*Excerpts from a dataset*
....................

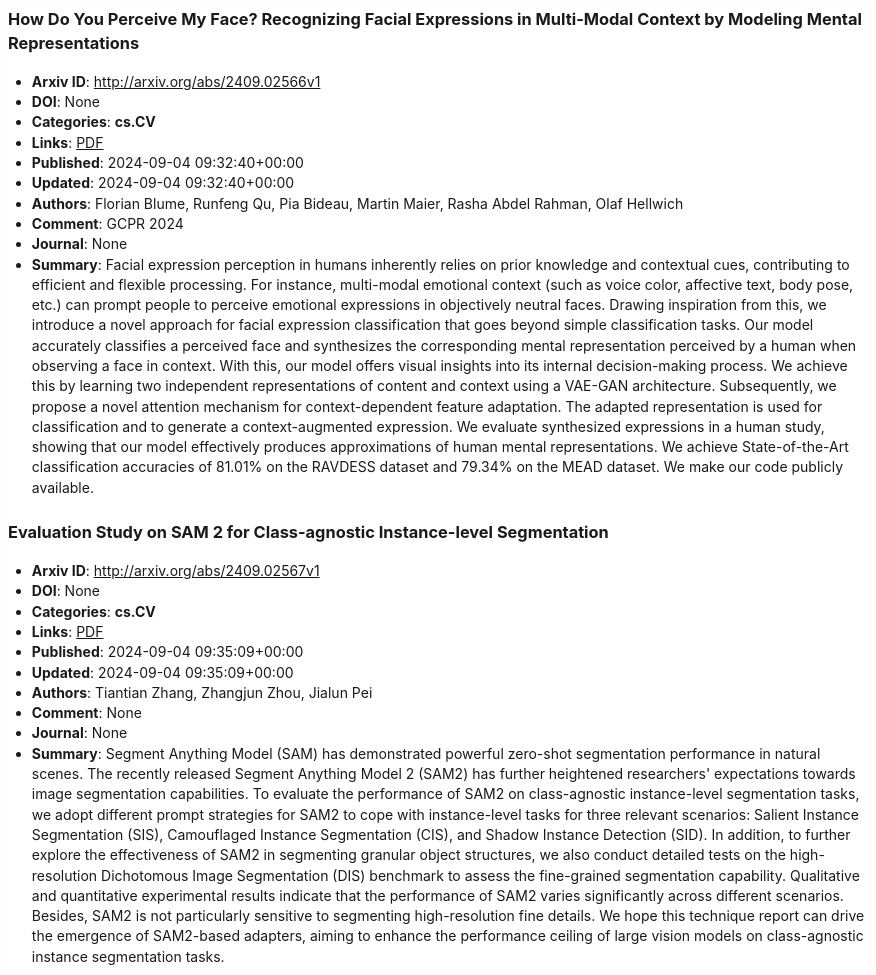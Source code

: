 

### How Do You Perceive My Face? Recognizing Facial Expressions in Multi-Modal Context by Modeling Mental Representations
- **Arxiv ID**: http://arxiv.org/abs/2409.02566v1
- **DOI**: None
- **Categories**: **cs.CV**
- **Links**: [PDF](http://arxiv.org/pdf/2409.02566v1)
- **Published**: 2024-09-04 09:32:40+00:00
- **Updated**: 2024-09-04 09:32:40+00:00
- **Authors**: Florian Blume, Runfeng Qu, Pia Bideau, Martin Maier, Rasha Abdel Rahman, Olaf Hellwich
- **Comment**: GCPR 2024
- **Journal**: None
- **Summary**: Facial expression perception in humans inherently relies on prior knowledge and contextual cues, contributing to efficient and flexible processing. For instance, multi-modal emotional context (such as voice color, affective text, body pose, etc.) can prompt people to perceive emotional expressions in objectively neutral faces. Drawing inspiration from this, we introduce a novel approach for facial expression classification that goes beyond simple classification tasks. Our model accurately classifies a perceived face and synthesizes the corresponding mental representation perceived by a human when observing a face in context. With this, our model offers visual insights into its internal decision-making process. We achieve this by learning two independent representations of content and context using a VAE-GAN architecture. Subsequently, we propose a novel attention mechanism for context-dependent feature adaptation. The adapted representation is used for classification and to generate a context-augmented expression. We evaluate synthesized expressions in a human study, showing that our model effectively produces approximations of human mental representations. We achieve State-of-the-Art classification accuracies of 81.01% on the RAVDESS dataset and 79.34% on the MEAD dataset. We make our code publicly available.



### Evaluation Study on SAM 2 for Class-agnostic Instance-level Segmentation
- **Arxiv ID**: http://arxiv.org/abs/2409.02567v1
- **DOI**: None
- **Categories**: **cs.CV**
- **Links**: [PDF](http://arxiv.org/pdf/2409.02567v1)
- **Published**: 2024-09-04 09:35:09+00:00
- **Updated**: 2024-09-04 09:35:09+00:00
- **Authors**: Tiantian Zhang, Zhangjun Zhou, Jialun Pei
- **Comment**: None
- **Journal**: None
- **Summary**: Segment Anything Model (SAM) has demonstrated powerful zero-shot segmentation performance in natural scenes. The recently released Segment Anything Model 2 (SAM2) has further heightened researchers' expectations towards image segmentation capabilities. To evaluate the performance of SAM2 on class-agnostic instance-level segmentation tasks, we adopt different prompt strategies for SAM2 to cope with instance-level tasks for three relevant scenarios: Salient Instance Segmentation (SIS), Camouflaged Instance Segmentation (CIS), and Shadow Instance Detection (SID). In addition, to further explore the effectiveness of SAM2 in segmenting granular object structures, we also conduct detailed tests on the high-resolution Dichotomous Image Segmentation (DIS) benchmark to assess the fine-grained segmentation capability. Qualitative and quantitative experimental results indicate that the performance of SAM2 varies significantly across different scenarios. Besides, SAM2 is not particularly sensitive to segmenting high-resolution fine details. We hope this technique report can drive the emergence of SAM2-based adapters, aiming to enhance the performance ceiling of large vision models on class-agnostic instance segmentation tasks.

....................

*THE TASK*
Images are to be skipped, and each line above is to be returned exactly.

*SOLUTION FOR THIS EXERCISE*
Source code

: 

### How Do You Perceive My Face? Recognizing Facial Expressions in Multi-Modal Context by Modeling Mental Representations
- **Arxiv ID**: http://arxiv.org/abs/2409.02566v1
- **DOI**: None
- **Categories**: **cs.CV**
- **Links**: [PDF](http://arxiv.org/pdf/2409.02566v1)
- **Published**: 2024-09-04 09:32:40+00:00
- **Updated**: 2024-09-04 09:32:40+00:00
- **Authors**: Florian Blume, Runfeng Qu, Pia Bideau, Martin Maier, Rasha Abdel Rahman, Olaf Hellwich
- **Comment**: GCPR 2024
- **Journal**: None
- **Summary**: Facial expression perception in humans inherently relies on prior knowledge and contextual cues, contributing to efficient and flexible processing. For instance, multi-modal emotional context (such as voice color, affective text, body pose, etc.) can prompt people to perceive emotional expressions in objectively neutral faces. Drawing inspiration from this, we introduce a novel approach for facial expression classification that goes beyond simple classification tasks. Our model accurately classifies a perceived face and synthesizes the corresponding mental representation perceived by a human when observing a face in context. With this, our model offers visual insights into its internal decision-making process. We achieve this by learning two independent representations of content and context using a VAE-GAN architecture. Subsequently, we propose a novel attention mechanism for context-dependent feature adaptation. The adapted representation is used for classification and to generate a context-augmented expression. We evaluate synthesized expressions in a human study, showing that our model effectively produces approximations of human mental representations. We achieve State-of-the-Art classification accuracies of 81.01% on the RAVDESS dataset and 79.34% on the MEAD dataset. We make our code publicly available.



### Evaluation Study on SAM 2 for Class-agnostic Instance-level Segmentation
- **Arxiv ID**: http://arxiv.org/abs/2409.02567v1
- **DOI**: None
- **Categories**: **cs.CV**
- **Links**: [PDF](http://arxiv.org/pdf/2409.02567v1)
- **Published**: 2024-09-04 09:35:09+00:00
- **Updated**: 2024-09-04 09:35:09+00:00
- **Authors**: Tiantian Zhang, Zhangjun Zhou, Jialun Pei
- **Comment**: None
- **Journal**: None
- **Summary**: Segment Anything Model (SAM) has demonstrated powerful zero-shot segmentation performance in natural scenes. The recently released Segment Anything Model 2 (SAM2) has further heightened researchers' expectations towards image segmentation capabilities. To evaluate the performance of SAM2 on class-agnostic instance-level segmentation tasks, we adopt different prompt strategies for SAM2 to cope with instance-level tasks for three relevant scenarios: Salient Instance Segmentation (SIS), Camouflaged Instance Segmentation (CIS), and Shadow Instance Detection (SID). In addition, to further explore the effectiveness of SAM2 in segmenting granular object structures, we also conduct detailed tests on the high-resolution Dichotomous Image Segmentation (DIS) benchmark to assess the fine-grained segmentation capability. Qualitative and quantitative experimental results indicate that the performance of SAM2 varies significantly across different scenarios. Besides, SAM2 is not particularly sensitive to segmenting high-resolution fine details. We hope this technique report can drive the emergence of SAM2-based adapters, aiming to enhance the performance ceiling of large vision models on class-agnostic instance segmentation tasks.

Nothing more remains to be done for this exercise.